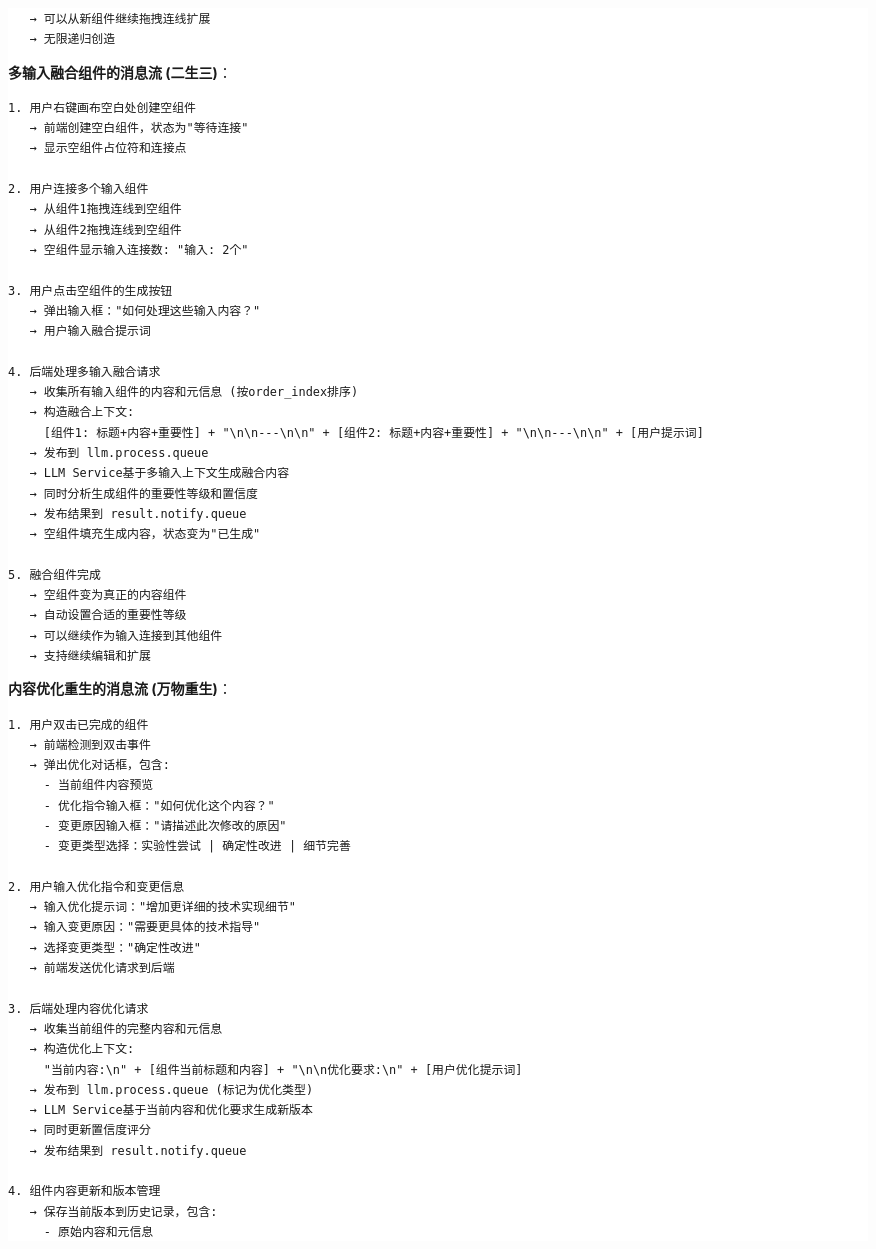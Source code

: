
 ```
   → 可以从新组件继续拖拽连线扩展
   → 无限递归创造
```

**多输入融合组件的消息流 (二生三)**：
```
1. 用户右键画布空白处创建空组件
   → 前端创建空白组件，状态为"等待连接"
   → 显示空组件占位符和连接点

2. 用户连接多个输入组件
   → 从组件1拖拽连线到空组件
   → 从组件2拖拽连线到空组件  
   → 空组件显示输入连接数: "输入: 2个"

3. 用户点击空组件的生成按钮
   → 弹出输入框："如何处理这些输入内容？"
   → 用户输入融合提示词

4. 后端处理多输入融合请求
   → 收集所有输入组件的内容和元信息 (按order_index排序)
   → 构造融合上下文: 
     [组件1: 标题+内容+重要性] + "\n\n---\n\n" + [组件2: 标题+内容+重要性] + "\n\n---\n\n" + [用户提示词]
   → 发布到 llm.process.queue
   → LLM Service基于多输入上下文生成融合内容
   → 同时分析生成组件的重要性等级和置信度
   → 发布结果到 result.notify.queue
   → 空组件填充生成内容，状态变为"已生成"

5. 融合组件完成
   → 空组件变为真正的内容组件
   → 自动设置合适的重要性等级
   → 可以继续作为输入连接到其他组件
   → 支持继续编辑和扩展
```

**内容优化重生的消息流 (万物重生)**：
```
1. 用户双击已完成的组件
   → 前端检测到双击事件
   → 弹出优化对话框，包含:
     - 当前组件内容预览
     - 优化指令输入框："如何优化这个内容？"
     - 变更原因输入框："请描述此次修改的原因"
     - 变更类型选择：实验性尝试 | 确定性改进 | 细节完善

2. 用户输入优化指令和变更信息
   → 输入优化提示词："增加更详细的技术实现细节"
   → 输入变更原因："需要更具体的技术指导"
   → 选择变更类型："确定性改进"
   → 前端发送优化请求到后端

3. 后端处理内容优化请求
   → 收集当前组件的完整内容和元信息
   → 构造优化上下文: 
     "当前内容:\n" + [组件当前标题和内容] + "\n\n优化要求:\n" + [用户优化提示词]
   → 发布到 llm.process.queue (标记为优化类型)
   → LLM Service基于当前内容和优化要求生成新版本
   → 同时更新置信度评分
   → 发布结果到 result.notify.queue

4. 组件内容更新和版本管理
   → 保存当前版本到历史记录，包含:
     - 原始内容和元信息
```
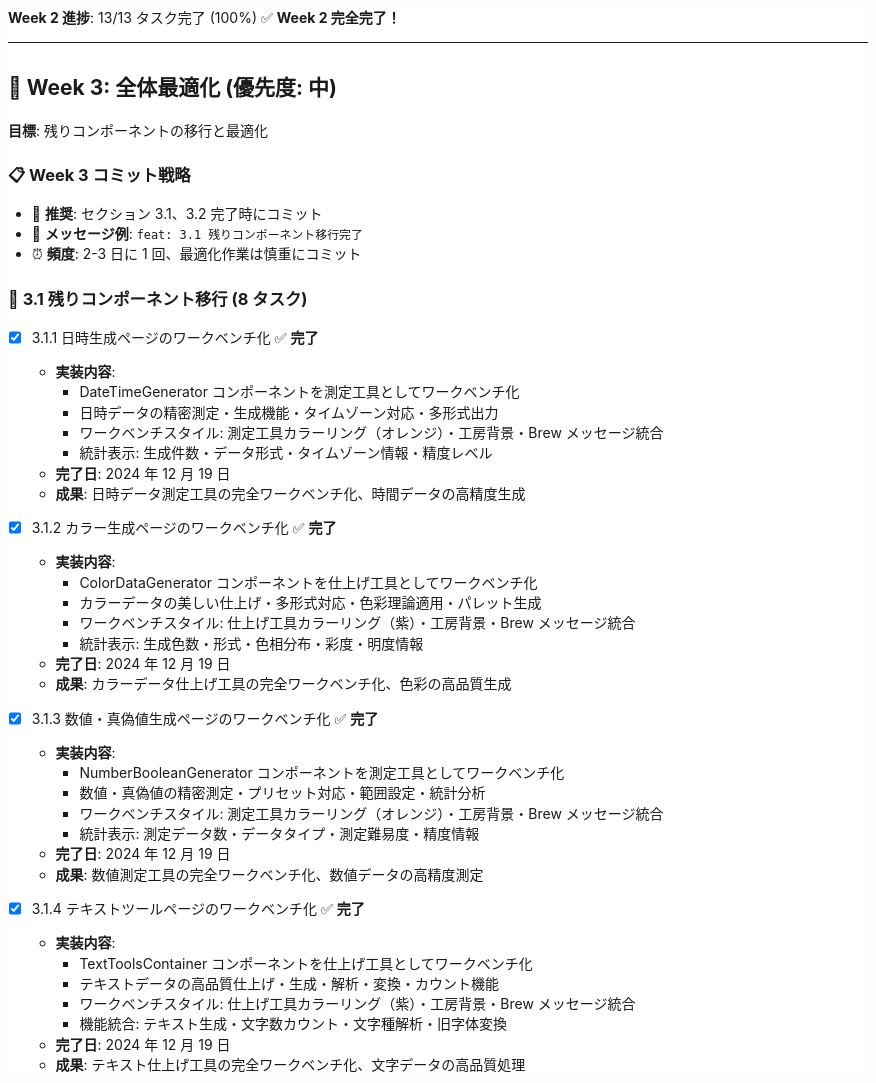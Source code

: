 **Week 2 進捗**: 13/13 タスク完了 (100%) ✅ **Week 2 完全完了！**

---

## 🎯 **Week 3: 全体最適化** (優先度: 中)

**目標**: 残りコンポーネントの移行と最適化

### 📋 **Week 3 コミット戦略**

- 🎯 **推奨**: セクション 3.1、3.2 完了時にコミット
- 📝 **メッセージ例**: `feat: 3.1 残りコンポーネント移行完了`
- ⏰ **頻度**: 2-3 日に 1 回、最適化作業は慎重にコミット

### 🔄 **3.1 残りコンポーネント移行** (8 タスク)

- [x] 3.1.1 日時生成ページのワークベンチ化 ✅ **完了**

  - **実装内容**:
    - DateTimeGenerator コンポーネントを測定工具としてワークベンチ化
    - 日時データの精密測定・生成機能・タイムゾーン対応・多形式出力
    - ワークベンチスタイル: 測定工具カラーリング（オレンジ）・工房背景・Brew メッセージ統合
    - 統計表示: 生成件数・データ形式・タイムゾーン情報・精度レベル
  - **完了日**: 2024 年 12 月 19 日
  - **成果**: 日時データ測定工具の完全ワークベンチ化、時間データの高精度生成

- [x] 3.1.2 カラー生成ページのワークベンチ化 ✅ **完了**

  - **実装内容**:
    - ColorDataGenerator コンポーネントを仕上げ工具としてワークベンチ化
    - カラーデータの美しい仕上げ・多形式対応・色彩理論適用・パレット生成
    - ワークベンチスタイル: 仕上げ工具カラーリング（紫）・工房背景・Brew メッセージ統合
    - 統計表示: 生成色数・形式・色相分布・彩度・明度情報
  - **完了日**: 2024 年 12 月 19 日
  - **成果**: カラーデータ仕上げ工具の完全ワークベンチ化、色彩の高品質生成

- [x] 3.1.3 数値・真偽値生成ページのワークベンチ化 ✅ **完了**

  - **実装内容**:
    - NumberBooleanGenerator コンポーネントを測定工具としてワークベンチ化
    - 数値・真偽値の精密測定・プリセット対応・範囲設定・統計分析
    - ワークベンチスタイル: 測定工具カラーリング（オレンジ）・工房背景・Brew メッセージ統合
    - 統計表示: 測定データ数・データタイプ・測定難易度・精度情報
  - **完了日**: 2024 年 12 月 19 日
  - **成果**: 数値測定工具の完全ワークベンチ化、数値データの高精度測定

- [x] 3.1.4 テキストツールページのワークベンチ化 ✅ **完了**

  - **実装内容**:
    - TextToolsContainer コンポーネントを仕上げ工具としてワークベンチ化
    - テキストデータの高品質仕上げ・生成・解析・変換・カウント機能
    - ワークベンチスタイル: 仕上げ工具カラーリング（紫）・工房背景・Brew メッセージ統合
    - 機能統合: テキスト生成・文字数カウント・文字種解析・旧字体変換
  - **完了日**: 2024 年 12 月 19 日
  - **成果**: テキスト仕上げ工具の完全ワークベンチ化、文字データの高品質処理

┄┄┄┄┄┄┄┄┄┄┄┄┄┄┄┄┄┄┄┄

● Task goal: Work out how many lines in the entries above include the word "确定性改进". Respond with only the number.

● Final answer: 2